The David Sutherland House is one of three associated with that family along Angola Road in Cornwall, New York, United States. It is the oldest, a 1770 fieldstone structure (since painted white and added onto).

David was a descendant of William Sutherland, one of the town's first settlers. The family had been dispossessed of most of the large acreage they owned in the area, but some members had managed to keep, or later reacquire, small parcels. He built the house on one of them, now reduced and subdivided to the three-quarter acre (2,940 m^{2}) lot it stands one today. Due to the steep hillside, the house has no cellar and the top story is at ground level in the rear.

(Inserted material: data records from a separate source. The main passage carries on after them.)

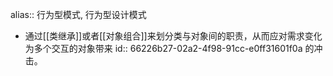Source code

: alias:: 行为型模式, 行为型设计模式

- 通过[[类继承]]或者[[对象组合]]来划分类与对象间的职责，从而应对需求变化为多个交互的对象带来
  id:: 66226b27-02a2-4f98-91cc-e0ff31601f0a
  的冲击。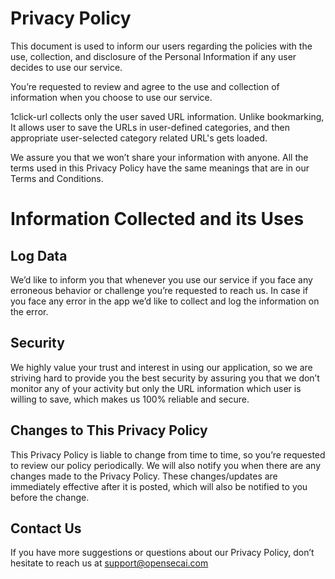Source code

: # Privacy Policy
This document is used to inform our users regarding the policies with the use, collection, and disclosure of the Personal Information if any user decides to use our service.

You’re requested to review and agree to the use and collection of information when you choose to use our service.

1click-url collects only the user saved URL information. Unlike bookmarking, It allows user to save the URLs in user-defined categories, and then appropriate user-selected category related URL's gets loaded.

We assure you that we won’t share your information with anyone. All the terms used in this Privacy Policy have the same meanings that are in our Terms and Conditions.
# Information Collected and its Uses
## Log Data
We’d like to inform you that whenever you use our service if you face any erroneous behavior or challenge you’re requested to reach us. In case if you face any error in the app we’d like to collect and log the information on the error.
## Security
We highly value your trust and interest in using our application, so we are striving hard to provide you the best security by assuring you that we don’t monitor any of your activity but only the URL information which user is willing to save, which makes us 100% reliable and secure.
## Changes to This Privacy Policy
This Privacy Policy is liable to change from time to time, so you’re requested to review our policy periodically. We will also notify you when there are any changes made to the Privacy Policy.
These changes/updates are immediately effective after it is posted, which will also be notified to you before the change.
## Contact Us
If you have more suggestions or questions about our Privacy Policy, don’t hesitate to reach us at support@opensecai.com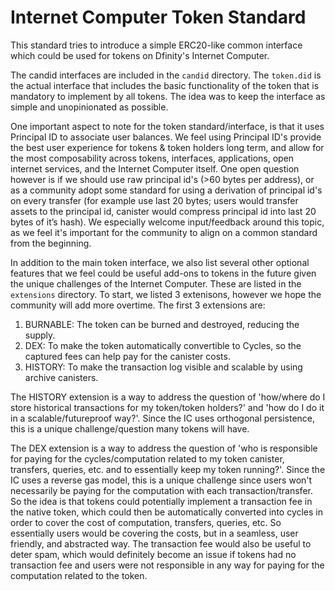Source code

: # Internet Computer Token Standard

This standard tries to introduce a simple ERC20-like common interface which could be used for tokens on Dfinity's Internet Computer.

The candid interfaces are included in the `candid` directory. The `token.did` is the actual interface that includes the basic functionality of the token that is mandatory to implement by all tokens. The idea was to keep the interface as simple and unopinionated as possible. 

One important aspect to note for the token standard/interface, is that it uses Principal ID to associate user balances. We feel using Principal ID's provide the best user experience for tokens & token holders long term, and allow for the most composability across tokens, interfaces, applications, open internet services, and the Internet Computer itself. One open question however is if we should use raw principal id's (>60 bytes per address), or as a community adopt some standard for using a derivation of principal id's on every transfer (for example use last 20 bytes; users would transfer assets to the principal id, canister would compress principal id into last 20 bytes of it’s hash). We especially welcome input/feedback around this topic, as we feel it's important for the community to align on a common standard from the beginning. 



In addition to the main token interface, we also list several other optional features that we feel could be useful add-ons to tokens in the future given the unique challenges of the Internet Computer. These are listed in the `extensions` directory. To start, we listed 3 extenisons, however we hope the community will add more overtime. The first 3 extensions are:

  1. BURNABLE: The token can be burned and destroyed, reducing the supply.
  2. DEX: To make the token automatically convertible to Cycles, so the captured fees can help pay for the canister costs.
  3. HISTORY: To make the transaction log visible and scalable by using archive canisters.

The HISTORY extension is a way to address the question of 'how/where do I store historical transactions for my token/token holders?' and 'how do I do it in a scalable/futureproof way?'. Since the IC uses orthogonal persistence, this is a unique challenge/question many tokens will have. 

The DEX extension is a way to address the question of 'who is responsible for paying for the cycles/computation related to my token canister, transfers, queries, etc. and to essentially keep my token running?'. Since the IC uses a reverse gas model, this is a unique challenge since users won't necessarily be paying for the computation with each transaction/transfer. So the idea is that tokens could potentially implement a transaction fee in the native token, which could then be automatically converted into cycles in order to cover the cost of computation, transfers, queries, etc. So essentially users would be covering the costs, but in a seamless, user friendly, and abstracted way. The transaction fee would also be useful to deter spam, which would definitely become an issue if tokens had no transaction fee and users were not responsible in any way for paying for the computation related to the token. 
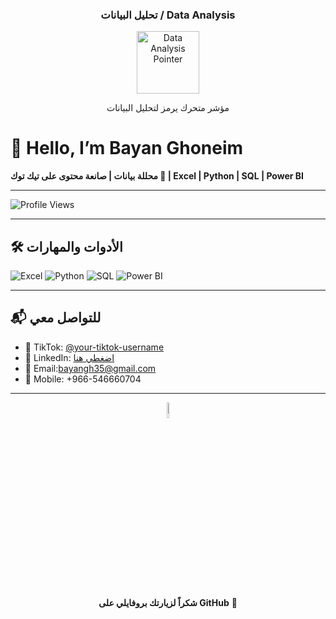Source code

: <div align="center">
  <h3>تحليل البيانات / Data Analysis</h3>
  <img src="https://media.giphy.com/media/3o7TKtnuHOHHUjR38Y/giphy.gif" 
       alt="Data Analysis Pointer" width="100"/>
  <p>مؤشر متحرك يرمز لتحليل البيانات</p>
</div>


</div>


# 👋 Hello, I’m Bayan Ghoneim 
**محللة بيانات | صانعة محتوى على تيك توك 🎥 | Excel | Python | SQL | Power BI**

</div>

---

![Profile Views](https://komarev.com/ghpvc/?username=your-username&style=flat&color=blue&label=PROFILE+VIEWS)

---

## 🛠️ الأدوات والمهارات

![Excel](https://img.shields.io/badge/Excel-217346?style=flat&logo=microsoft-excel&logoColor=white)
![Python](https://img.shields.io/badge/Python-FFD43B?style=flat&logo=python&logoColor=darkgreen)
![SQL](https://img.shields.io/badge/SQL-025E8C?style=flat&logo=database&logoColor=white)
![Power BI](https://img.shields.io/badge/PowerBI-F2C811?style=flat&logo=powerbi&logoColor=black)

---

## 📬 للتواصل معي
- 🎥 TikTok: [@your-tiktok-username](https://www.tiktok.com/@your-tiktok-username)  
- 💼 LinkedIn: [اضغطي هنا](https://www.linkedin.com/in/bayanghunaim/)   
- 📧 Email:bayangh35@gmail.com
- 📱 Mobile: +966-546660704

---

<div align="center">
<img src="https://raw.githubusercontent.com/Tarikul-Islam-Anik/Animated-Fluent-Emojis/master/Emojis/Smilies/Sparkles.png" width="8%" />
<br><b>شكراً لزيارتك بروفايلي على GitHub</b> 🚀
</div>

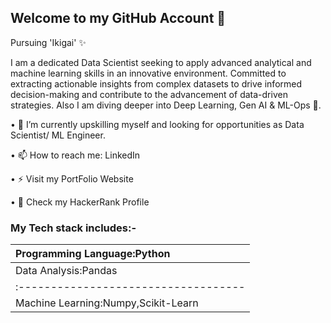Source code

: ## Welcome to my GitHub Account 👋

Pursuing 'Ikigai' ✨

I am a dedicated Data Scientist seeking to apply advanced analytical and machine learning skills in an innovative environment. Committed to extracting actionable insights from complex datasets to drive informed decision-making and contribute to the advancement of data-driven strategies. Also I am diving deeper into Deep Learning, Gen AI & ML-Ops 🌊.

• 🔭 I’m currently upskilling myself and looking for opportunities as Data Scientist/ ML Engineer.

• 📫 How to reach me: LinkedIn

• ⚡ Visit my PortFolio Website

• 🐍 Check my HackerRank Profile

### My Tech stack includes:-
| Programming Language:Python
| :-----------------------------------
| Data Analysis:Pandas
| :-----------------------------------
| Machine Learning:Numpy,Scikit-Learn

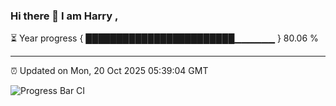 ### Hi there 👋 I am Harry , 

⏳ Year progress { ████████████████████████▁▁▁▁▁▁ } 80.06 %

---

⏰ Updated on Mon, 20 Oct 2025 05:39:04 GMT

![Progress Bar CI](https://github.com/duykhang68/duykhang68/workflows/Progress%20Bar%20CI/badge.svg)

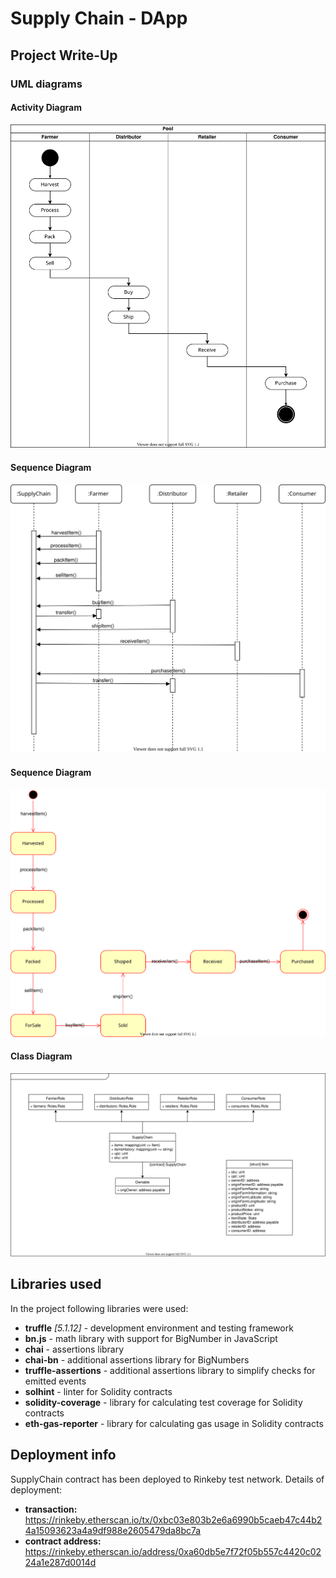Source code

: # Supply Chain - DApp

## Project Write-Up

### UML diagrams

#### Activity Diagram
![Activity Diagram](docs/activity-diagram.svg)

#### Sequence Diagram
![Activity Diagram](docs/sequence-diagram.svg)

#### Sequence Diagram
![Activity Diagram](docs/state-diagram.svg)

#### Class Diagram
![Activity Diagram](docs/class-diagram.svg)


## Libraries used
In the project following libraries were used:
* **truffle** _[5.1.12]_ - development environment and testing framework
* **bn.js** - math library with support for BigNumber in JavaScript
* **chai** - assertions library
* **chai-bn** - additional assertions library for BigNumbers
* **truffle-assertions** - additional assertions library to simplify checks for emitted events
* **solhint** - linter for Solidity contracts
* **solidity-coverage** - library for calculating test coverage for Solidity contracts
* **eth-gas-reporter** - library for calculating gas usage in Solidity contracts

## Deployment info
SupplyChain contract has been deployed to Rinkeby test network. Details of deployment:
* **transaction:** https://rinkeby.etherscan.io/tx/0xbc03e803b2e6a6990b5caeb47c44b24a15093623a4a9df988e2605479da8bc7a
* **contract address:** https://rinkeby.etherscan.io/address/0xa60db5e7f72f05b557c4420c0224a1e287d0014d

It has remained relatively unchanged since then. It is located on the north side of the road, about midway between downtown Cornwall and US 9W. The house of Sutherland's grandson Daniel is a short distance to the northeast, closer to town; his son Joseph's Cromwell Manor is a mile to the southwest. The inside of the house contains the original fireplace, with Federal style mantel, some doors, and timber supports in the kitchen.

Sutherland sold it to his nephew Patrick, a veteran of the Revolutionary War, in 1784. He was a person of some prominence in the town, and records indicate the Town Board met there in 1798 and again between 1800 and 1805. The year after that, he left the region for the Finger Lakes and the house has passed through many owners since. It was added to the National Register of Historic Places in 1996.